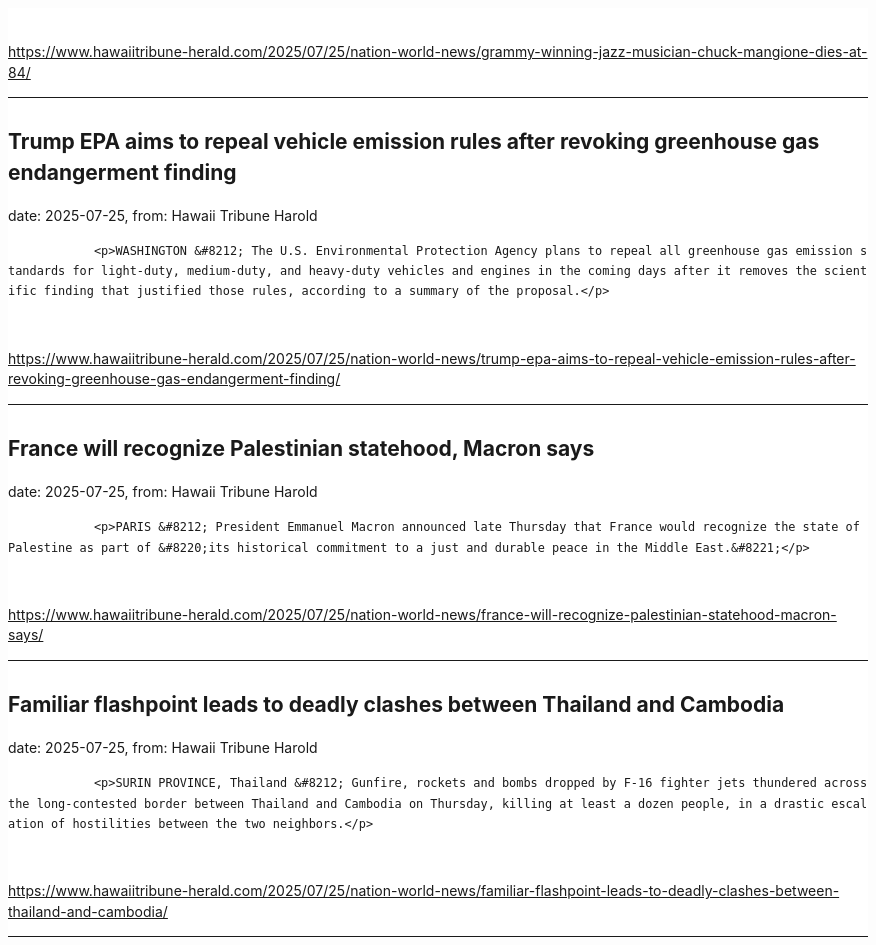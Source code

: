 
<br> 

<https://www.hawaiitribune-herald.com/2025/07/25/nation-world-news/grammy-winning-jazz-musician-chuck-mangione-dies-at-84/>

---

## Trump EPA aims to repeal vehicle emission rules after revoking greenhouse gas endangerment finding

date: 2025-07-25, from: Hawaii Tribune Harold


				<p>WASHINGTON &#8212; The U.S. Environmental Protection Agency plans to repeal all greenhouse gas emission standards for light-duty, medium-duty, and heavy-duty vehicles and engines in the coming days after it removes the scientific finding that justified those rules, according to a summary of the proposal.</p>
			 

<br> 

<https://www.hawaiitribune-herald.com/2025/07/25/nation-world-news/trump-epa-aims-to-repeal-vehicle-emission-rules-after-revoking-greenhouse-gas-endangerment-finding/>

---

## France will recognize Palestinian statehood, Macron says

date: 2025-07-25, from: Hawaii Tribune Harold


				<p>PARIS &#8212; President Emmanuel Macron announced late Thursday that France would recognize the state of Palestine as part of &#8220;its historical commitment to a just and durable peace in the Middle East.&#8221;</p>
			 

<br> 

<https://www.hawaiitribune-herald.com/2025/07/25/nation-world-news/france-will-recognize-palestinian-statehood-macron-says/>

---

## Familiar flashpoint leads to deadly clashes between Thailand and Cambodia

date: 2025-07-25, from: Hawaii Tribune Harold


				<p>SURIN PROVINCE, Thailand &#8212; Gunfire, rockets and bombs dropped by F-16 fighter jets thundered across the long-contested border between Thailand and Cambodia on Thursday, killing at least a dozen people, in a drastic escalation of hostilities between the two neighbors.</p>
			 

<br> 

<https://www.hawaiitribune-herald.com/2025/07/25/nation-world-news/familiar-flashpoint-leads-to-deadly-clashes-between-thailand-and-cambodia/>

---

- **Work instruction**
Would you set down each line of the data exactly, with no images included?

- **Answer to the exercise**
Source code

: 
<br> 

<https://www.hawaiitribune-herald.com/2025/07/25/nation-world-news/grammy-winning-jazz-musician-chuck-mangione-dies-at-84/>

---

## Trump EPA aims to repeal vehicle emission rules after revoking greenhouse gas endangerment finding

date: 2025-07-25, from: Hawaii Tribune Harold


				<p>WASHINGTON &#8212; The U.S. Environmental Protection Agency plans to repeal all greenhouse gas emission standards for light-duty, medium-duty, and heavy-duty vehicles and engines in the coming days after it removes the scientific finding that justified those rules, according to a summary of the proposal.</p>
			 

<br> 

<https://www.hawaiitribune-herald.com/2025/07/25/nation-world-news/trump-epa-aims-to-repeal-vehicle-emission-rules-after-revoking-greenhouse-gas-endangerment-finding/>

---

## France will recognize Palestinian statehood, Macron says

date: 2025-07-25, from: Hawaii Tribune Harold


				<p>PARIS &#8212; President Emmanuel Macron announced late Thursday that France would recognize the state of Palestine as part of &#8220;its historical commitment to a just and durable peace in the Middle East.&#8221;</p>
			 

<br> 

<https://www.hawaiitribune-herald.com/2025/07/25/nation-world-news/france-will-recognize-palestinian-statehood-macron-says/>

---

## Familiar flashpoint leads to deadly clashes between Thailand and Cambodia

date: 2025-07-25, from: Hawaii Tribune Harold


				<p>SURIN PROVINCE, Thailand &#8212; Gunfire, rockets and bombs dropped by F-16 fighter jets thundered across the long-contested border between Thailand and Cambodia on Thursday, killing at least a dozen people, in a drastic escalation of hostilities between the two neighbors.</p>
			 

<br> 

<https://www.hawaiitribune-herald.com/2025/07/25/nation-world-news/familiar-flashpoint-leads-to-deadly-clashes-between-thailand-and-cambodia/>

---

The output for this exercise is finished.